Find the lines in the listing below that have the word "begin" and give their count, nothing else.

::::

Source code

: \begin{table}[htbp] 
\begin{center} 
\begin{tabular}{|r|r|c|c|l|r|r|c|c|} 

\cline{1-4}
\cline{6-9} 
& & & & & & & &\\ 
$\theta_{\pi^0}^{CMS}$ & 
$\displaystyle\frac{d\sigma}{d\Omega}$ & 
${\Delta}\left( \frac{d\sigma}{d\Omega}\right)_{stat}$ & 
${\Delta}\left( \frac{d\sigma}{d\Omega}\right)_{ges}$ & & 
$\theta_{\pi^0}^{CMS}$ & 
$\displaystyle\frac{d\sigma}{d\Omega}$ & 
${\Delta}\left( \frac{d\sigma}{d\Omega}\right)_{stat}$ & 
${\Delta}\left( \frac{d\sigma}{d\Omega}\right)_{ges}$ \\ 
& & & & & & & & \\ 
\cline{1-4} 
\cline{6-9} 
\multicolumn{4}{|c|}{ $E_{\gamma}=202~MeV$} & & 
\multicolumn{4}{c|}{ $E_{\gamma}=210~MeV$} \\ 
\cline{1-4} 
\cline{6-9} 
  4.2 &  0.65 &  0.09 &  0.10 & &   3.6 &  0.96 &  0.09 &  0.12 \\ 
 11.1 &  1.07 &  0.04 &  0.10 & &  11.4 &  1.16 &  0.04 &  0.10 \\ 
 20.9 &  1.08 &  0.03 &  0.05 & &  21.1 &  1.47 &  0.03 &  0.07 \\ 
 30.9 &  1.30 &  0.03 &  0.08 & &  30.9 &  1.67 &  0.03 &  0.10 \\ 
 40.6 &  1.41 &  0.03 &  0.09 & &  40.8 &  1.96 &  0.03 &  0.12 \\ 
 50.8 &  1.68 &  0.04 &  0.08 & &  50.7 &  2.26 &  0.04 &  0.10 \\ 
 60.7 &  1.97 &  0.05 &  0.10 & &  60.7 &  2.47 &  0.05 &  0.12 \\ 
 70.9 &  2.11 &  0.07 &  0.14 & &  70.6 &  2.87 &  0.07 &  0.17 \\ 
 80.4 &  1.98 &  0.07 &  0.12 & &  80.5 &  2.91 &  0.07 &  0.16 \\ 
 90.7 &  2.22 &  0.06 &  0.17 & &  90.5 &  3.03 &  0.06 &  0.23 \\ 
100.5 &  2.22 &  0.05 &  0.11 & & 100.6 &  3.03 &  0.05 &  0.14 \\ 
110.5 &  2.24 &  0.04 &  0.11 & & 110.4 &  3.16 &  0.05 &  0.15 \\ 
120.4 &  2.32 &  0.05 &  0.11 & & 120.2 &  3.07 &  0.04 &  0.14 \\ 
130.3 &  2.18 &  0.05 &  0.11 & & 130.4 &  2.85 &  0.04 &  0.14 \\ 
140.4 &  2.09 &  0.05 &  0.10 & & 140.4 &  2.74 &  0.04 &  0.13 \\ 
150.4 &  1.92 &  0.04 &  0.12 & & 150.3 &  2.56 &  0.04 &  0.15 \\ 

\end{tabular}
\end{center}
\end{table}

::::

#### WRITTEN RESPONSE:
3